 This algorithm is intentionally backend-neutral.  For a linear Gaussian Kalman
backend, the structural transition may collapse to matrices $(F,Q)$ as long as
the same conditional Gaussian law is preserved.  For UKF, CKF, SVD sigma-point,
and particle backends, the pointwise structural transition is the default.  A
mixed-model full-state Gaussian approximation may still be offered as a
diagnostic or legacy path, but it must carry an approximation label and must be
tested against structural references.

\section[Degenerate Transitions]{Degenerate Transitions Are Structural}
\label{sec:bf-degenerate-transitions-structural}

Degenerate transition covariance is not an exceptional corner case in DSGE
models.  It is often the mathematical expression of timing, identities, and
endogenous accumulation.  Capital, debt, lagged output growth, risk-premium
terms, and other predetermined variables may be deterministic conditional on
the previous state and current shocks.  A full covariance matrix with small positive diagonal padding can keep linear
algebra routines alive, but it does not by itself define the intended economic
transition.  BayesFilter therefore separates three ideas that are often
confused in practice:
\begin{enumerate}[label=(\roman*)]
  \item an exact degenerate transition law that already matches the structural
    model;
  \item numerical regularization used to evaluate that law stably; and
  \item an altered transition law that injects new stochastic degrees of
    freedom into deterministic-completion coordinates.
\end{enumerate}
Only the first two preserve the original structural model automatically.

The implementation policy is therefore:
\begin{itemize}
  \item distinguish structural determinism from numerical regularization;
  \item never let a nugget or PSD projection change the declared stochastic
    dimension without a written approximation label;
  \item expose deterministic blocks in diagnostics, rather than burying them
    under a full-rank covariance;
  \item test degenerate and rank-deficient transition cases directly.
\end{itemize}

▶ [Task objective] Every line of the data above should be reproduced word for word.

▶ [Output]
 This algorithm is intentionally backend-neutral.  For a linear Gaussian Kalman
backend, the structural transition may collapse to matrices $(F,Q)$ as long as
the same conditional Gaussian law is preserved.  For UKF, CKF, SVD sigma-point,
and particle backends, the pointwise structural transition is the default.  A
mixed-model full-state Gaussian approximation may still be offered as a
diagnostic or legacy path, but it must carry an approximation label and must be
tested against structural references.

\section[Degenerate Transitions]{Degenerate Transitions Are Structural}
\label{sec:bf-degenerate-transitions-structural}

Degenerate transition covariance is not an exceptional corner case in DSGE
models.  It is often the mathematical expression of timing, identities, and
endogenous accumulation.  Capital, debt, lagged output growth, risk-premium
terms, and other predetermined variables may be deterministic conditional on
the previous state and current shocks.  A full covariance matrix with small positive diagonal padding can keep linear
algebra routines alive, but it does not by itself define the intended economic
transition.  BayesFilter therefore separates three ideas that are often
confused in practice:
\begin{enumerate}[label=(\roman*)]
  \item an exact degenerate transition law that already matches the structural
    model;
  \item numerical regularization used to evaluate that law stably; and
  \item an altered transition law that injects new stochastic degrees of
    freedom into deterministic-completion coordinates.
\end{enumerate}
Only the first two preserve the original structural model automatically.

The implementation policy is therefore:
\begin{itemize}
  \item distinguish structural determinism from numerical regularization;
  \item never let a nugget or PSD projection change the declared stochastic
    dimension without a written approximation label;
  \item expose deterministic blocks in diagnostics, rather than burying them
    under a full-rank covariance;
  \item test degenerate and rank-deficient transition cases directly.
\end{itemize}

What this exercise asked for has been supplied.